[Extracted records]
----

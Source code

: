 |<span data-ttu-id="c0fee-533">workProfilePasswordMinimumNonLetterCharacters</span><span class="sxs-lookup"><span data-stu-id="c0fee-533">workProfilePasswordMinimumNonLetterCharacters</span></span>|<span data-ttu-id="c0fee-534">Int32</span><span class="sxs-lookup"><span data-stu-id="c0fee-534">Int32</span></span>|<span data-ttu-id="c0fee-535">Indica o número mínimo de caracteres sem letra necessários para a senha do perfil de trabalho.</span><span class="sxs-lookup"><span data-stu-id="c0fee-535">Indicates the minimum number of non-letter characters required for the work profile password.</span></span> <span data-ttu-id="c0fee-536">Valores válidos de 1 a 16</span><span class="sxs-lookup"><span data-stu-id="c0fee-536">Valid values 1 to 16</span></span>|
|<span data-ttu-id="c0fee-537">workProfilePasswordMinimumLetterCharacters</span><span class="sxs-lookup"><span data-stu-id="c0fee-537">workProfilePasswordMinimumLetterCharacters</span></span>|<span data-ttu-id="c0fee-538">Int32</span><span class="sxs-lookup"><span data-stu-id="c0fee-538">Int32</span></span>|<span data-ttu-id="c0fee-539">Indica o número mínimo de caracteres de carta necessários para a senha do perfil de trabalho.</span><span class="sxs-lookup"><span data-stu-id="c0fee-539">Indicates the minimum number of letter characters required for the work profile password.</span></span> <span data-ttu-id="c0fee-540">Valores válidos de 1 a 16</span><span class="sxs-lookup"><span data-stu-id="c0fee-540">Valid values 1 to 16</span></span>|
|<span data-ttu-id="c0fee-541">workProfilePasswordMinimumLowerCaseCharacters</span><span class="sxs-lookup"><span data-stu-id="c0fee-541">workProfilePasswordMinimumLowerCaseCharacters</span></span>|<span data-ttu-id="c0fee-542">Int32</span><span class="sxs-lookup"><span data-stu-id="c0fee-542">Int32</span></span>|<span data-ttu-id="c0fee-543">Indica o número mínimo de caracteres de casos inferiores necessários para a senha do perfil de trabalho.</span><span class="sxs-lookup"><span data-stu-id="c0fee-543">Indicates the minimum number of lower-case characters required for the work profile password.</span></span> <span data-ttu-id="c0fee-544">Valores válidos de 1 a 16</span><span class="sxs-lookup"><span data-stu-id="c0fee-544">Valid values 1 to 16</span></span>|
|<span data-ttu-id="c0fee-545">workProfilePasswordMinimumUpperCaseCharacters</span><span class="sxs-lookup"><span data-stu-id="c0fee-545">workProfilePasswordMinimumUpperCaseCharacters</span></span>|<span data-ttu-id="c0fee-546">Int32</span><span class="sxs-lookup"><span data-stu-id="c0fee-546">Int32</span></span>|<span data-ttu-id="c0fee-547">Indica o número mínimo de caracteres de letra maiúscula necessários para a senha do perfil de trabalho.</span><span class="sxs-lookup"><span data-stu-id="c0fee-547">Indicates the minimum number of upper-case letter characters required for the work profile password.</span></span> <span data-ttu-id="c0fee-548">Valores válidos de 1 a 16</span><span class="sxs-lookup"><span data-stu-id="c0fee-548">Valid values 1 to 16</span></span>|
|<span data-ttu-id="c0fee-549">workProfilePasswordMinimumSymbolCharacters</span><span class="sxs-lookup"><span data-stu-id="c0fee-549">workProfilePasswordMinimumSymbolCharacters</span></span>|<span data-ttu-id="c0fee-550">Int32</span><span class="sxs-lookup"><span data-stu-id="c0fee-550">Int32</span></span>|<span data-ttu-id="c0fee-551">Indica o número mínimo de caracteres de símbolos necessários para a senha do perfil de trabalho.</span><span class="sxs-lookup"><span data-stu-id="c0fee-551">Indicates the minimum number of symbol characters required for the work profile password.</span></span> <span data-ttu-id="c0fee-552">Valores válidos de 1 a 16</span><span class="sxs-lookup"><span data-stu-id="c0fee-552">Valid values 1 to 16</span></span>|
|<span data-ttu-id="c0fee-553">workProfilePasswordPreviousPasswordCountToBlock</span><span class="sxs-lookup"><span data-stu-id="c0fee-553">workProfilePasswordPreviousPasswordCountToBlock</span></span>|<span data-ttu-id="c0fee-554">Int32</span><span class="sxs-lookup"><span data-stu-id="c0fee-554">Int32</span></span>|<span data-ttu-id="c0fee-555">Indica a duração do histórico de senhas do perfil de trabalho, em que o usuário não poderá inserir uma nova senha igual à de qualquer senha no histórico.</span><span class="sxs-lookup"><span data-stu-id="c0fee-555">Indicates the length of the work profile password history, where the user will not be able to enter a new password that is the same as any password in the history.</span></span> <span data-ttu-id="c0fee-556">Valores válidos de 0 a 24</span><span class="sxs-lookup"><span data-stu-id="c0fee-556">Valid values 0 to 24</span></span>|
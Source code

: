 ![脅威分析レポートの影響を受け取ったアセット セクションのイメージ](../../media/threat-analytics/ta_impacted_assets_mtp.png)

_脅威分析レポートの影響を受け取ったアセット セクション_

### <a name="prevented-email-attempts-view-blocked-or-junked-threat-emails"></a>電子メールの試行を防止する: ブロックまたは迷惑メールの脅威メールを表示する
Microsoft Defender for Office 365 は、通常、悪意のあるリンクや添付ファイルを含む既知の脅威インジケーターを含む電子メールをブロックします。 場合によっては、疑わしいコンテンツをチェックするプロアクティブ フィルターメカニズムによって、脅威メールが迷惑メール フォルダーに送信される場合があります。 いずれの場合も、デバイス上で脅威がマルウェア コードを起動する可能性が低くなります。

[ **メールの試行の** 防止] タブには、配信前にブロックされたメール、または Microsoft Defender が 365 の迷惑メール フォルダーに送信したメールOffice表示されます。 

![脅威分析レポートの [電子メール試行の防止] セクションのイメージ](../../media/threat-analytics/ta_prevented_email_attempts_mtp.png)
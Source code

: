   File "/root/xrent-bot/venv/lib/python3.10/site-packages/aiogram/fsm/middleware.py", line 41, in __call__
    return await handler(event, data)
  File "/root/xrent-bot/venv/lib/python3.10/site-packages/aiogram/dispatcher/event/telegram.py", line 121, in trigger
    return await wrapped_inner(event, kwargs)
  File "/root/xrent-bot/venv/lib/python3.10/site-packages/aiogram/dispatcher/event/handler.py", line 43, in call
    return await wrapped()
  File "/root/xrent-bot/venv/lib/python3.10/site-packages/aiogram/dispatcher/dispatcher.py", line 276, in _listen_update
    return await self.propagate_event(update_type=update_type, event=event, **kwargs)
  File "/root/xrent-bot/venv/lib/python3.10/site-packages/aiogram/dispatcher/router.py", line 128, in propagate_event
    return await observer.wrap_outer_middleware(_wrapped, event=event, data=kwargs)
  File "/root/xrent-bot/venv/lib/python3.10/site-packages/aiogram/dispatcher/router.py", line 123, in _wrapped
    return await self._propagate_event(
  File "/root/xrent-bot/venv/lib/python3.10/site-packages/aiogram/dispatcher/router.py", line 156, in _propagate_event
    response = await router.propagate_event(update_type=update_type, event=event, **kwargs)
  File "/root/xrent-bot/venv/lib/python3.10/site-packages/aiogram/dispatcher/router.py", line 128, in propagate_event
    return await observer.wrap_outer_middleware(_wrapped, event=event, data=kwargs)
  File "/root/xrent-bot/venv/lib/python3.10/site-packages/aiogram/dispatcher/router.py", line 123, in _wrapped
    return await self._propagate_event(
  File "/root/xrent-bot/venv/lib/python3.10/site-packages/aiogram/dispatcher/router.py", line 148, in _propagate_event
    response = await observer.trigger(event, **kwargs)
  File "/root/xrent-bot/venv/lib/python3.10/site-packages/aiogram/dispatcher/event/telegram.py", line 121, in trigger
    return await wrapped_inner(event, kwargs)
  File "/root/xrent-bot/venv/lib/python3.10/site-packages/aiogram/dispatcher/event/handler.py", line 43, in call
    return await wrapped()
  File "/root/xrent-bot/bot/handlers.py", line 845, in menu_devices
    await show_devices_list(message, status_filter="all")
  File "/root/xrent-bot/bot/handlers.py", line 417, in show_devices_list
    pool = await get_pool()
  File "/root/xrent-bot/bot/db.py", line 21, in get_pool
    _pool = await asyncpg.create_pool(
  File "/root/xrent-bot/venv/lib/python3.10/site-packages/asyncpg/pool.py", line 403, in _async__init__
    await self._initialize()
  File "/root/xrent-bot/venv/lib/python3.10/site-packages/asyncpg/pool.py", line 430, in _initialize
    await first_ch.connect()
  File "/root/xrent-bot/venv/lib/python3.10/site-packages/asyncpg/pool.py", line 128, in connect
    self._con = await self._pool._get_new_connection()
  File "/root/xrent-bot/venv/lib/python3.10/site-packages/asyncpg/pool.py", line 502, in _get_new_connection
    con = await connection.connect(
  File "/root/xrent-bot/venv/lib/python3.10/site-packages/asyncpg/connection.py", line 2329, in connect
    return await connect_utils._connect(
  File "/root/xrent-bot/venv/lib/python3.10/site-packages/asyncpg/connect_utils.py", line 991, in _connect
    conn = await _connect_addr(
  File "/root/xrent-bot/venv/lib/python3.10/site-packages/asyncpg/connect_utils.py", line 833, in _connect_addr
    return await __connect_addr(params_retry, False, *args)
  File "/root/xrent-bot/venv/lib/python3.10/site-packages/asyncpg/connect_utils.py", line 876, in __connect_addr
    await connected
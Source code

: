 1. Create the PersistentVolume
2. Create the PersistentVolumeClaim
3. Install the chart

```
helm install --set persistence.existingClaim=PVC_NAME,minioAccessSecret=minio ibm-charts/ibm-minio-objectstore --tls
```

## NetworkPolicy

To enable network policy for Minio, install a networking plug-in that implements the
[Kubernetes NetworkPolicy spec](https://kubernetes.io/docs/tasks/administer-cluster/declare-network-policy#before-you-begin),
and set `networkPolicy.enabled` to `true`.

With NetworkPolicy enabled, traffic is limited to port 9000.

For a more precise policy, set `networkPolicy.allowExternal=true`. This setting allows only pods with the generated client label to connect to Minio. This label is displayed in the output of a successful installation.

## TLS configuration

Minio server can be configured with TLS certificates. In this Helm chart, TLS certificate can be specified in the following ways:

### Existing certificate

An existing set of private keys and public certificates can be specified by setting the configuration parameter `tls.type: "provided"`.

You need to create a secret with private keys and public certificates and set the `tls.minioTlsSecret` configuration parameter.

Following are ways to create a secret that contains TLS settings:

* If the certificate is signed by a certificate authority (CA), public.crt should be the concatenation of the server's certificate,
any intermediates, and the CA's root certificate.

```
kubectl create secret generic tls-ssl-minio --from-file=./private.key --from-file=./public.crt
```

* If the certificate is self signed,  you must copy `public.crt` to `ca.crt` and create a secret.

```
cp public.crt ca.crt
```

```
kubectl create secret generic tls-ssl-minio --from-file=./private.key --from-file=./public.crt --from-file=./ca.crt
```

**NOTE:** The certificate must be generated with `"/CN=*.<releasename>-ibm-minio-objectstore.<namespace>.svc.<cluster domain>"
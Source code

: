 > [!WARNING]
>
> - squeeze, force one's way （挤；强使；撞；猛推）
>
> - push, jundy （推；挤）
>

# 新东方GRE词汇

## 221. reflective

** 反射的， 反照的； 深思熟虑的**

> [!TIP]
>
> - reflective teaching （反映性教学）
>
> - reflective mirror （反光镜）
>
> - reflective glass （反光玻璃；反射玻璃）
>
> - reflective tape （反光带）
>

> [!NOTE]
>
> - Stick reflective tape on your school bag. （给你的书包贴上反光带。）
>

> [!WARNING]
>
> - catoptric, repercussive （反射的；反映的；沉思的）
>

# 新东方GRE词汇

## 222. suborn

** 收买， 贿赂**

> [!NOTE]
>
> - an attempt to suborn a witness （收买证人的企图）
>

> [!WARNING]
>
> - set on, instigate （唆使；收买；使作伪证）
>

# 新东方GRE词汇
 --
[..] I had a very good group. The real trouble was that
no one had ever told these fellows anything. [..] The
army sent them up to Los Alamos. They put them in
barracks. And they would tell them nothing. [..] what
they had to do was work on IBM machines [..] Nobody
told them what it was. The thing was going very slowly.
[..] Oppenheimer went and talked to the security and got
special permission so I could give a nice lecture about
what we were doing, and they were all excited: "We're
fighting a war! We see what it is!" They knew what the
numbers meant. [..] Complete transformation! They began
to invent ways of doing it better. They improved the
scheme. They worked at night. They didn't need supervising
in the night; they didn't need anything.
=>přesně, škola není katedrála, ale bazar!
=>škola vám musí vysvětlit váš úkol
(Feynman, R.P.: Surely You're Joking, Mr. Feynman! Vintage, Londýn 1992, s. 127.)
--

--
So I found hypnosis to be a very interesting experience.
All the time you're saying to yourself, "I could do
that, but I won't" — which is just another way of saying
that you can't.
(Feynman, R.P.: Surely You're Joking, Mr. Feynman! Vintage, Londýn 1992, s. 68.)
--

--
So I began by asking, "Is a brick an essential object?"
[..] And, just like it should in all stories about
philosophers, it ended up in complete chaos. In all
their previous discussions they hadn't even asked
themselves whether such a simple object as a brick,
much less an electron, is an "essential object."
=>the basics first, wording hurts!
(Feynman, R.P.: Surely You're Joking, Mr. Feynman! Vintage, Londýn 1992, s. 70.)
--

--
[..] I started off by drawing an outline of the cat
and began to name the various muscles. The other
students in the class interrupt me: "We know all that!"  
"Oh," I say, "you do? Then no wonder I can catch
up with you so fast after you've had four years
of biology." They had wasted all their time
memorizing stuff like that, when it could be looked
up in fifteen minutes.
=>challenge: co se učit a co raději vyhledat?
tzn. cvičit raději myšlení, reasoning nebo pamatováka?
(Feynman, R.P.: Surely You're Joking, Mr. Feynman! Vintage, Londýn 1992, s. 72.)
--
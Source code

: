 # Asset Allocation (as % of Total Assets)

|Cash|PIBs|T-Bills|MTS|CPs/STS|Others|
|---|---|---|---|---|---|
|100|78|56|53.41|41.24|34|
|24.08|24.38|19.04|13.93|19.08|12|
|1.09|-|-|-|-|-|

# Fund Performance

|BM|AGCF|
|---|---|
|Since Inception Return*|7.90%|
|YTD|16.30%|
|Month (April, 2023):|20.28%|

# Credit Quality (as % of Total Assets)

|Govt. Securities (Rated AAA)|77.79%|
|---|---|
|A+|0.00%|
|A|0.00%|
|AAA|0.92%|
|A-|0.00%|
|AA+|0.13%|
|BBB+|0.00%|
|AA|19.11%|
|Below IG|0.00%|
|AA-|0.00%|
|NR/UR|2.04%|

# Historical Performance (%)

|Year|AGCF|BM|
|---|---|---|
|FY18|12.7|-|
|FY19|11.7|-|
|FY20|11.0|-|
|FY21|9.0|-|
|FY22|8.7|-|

----

■ **EXERCISE OBJECTIVE**
When you reach the line holding "833, in _connect_addr" in the records above, begin reproducing exactly, stop after the line holding "With NetworkPolicy enabled, traffic", and output nothing else.

■ **SOLUTION**
  File "/root/xrent-bot/venv/lib/python3.10/site-packages/asyncpg/connect_utils.py", line 833, in _connect_addr
    return await __connect_addr(params_retry, False, *args)
  File "/root/xrent-bot/venv/lib/python3.10/site-packages/asyncpg/connect_utils.py", line 876, in __connect_addr
    await connected
Source code

: 1. Create the PersistentVolume
2. Create the PersistentVolumeClaim
3. Install the chart

```
helm install --set persistence.existingClaim=PVC_NAME,minioAccessSecret=minio ibm-charts/ibm-minio-objectstore --tls
```

## NetworkPolicy

To enable network policy for Minio, install a networking plug-in that implements the
[Kubernetes NetworkPolicy spec](https://kubernetes.io/docs/tasks/administer-cluster/declare-network-policy#before-you-begin),
and set `networkPolicy.enabled` to `true`.

With NetworkPolicy enabled, traffic is limited to port 9000.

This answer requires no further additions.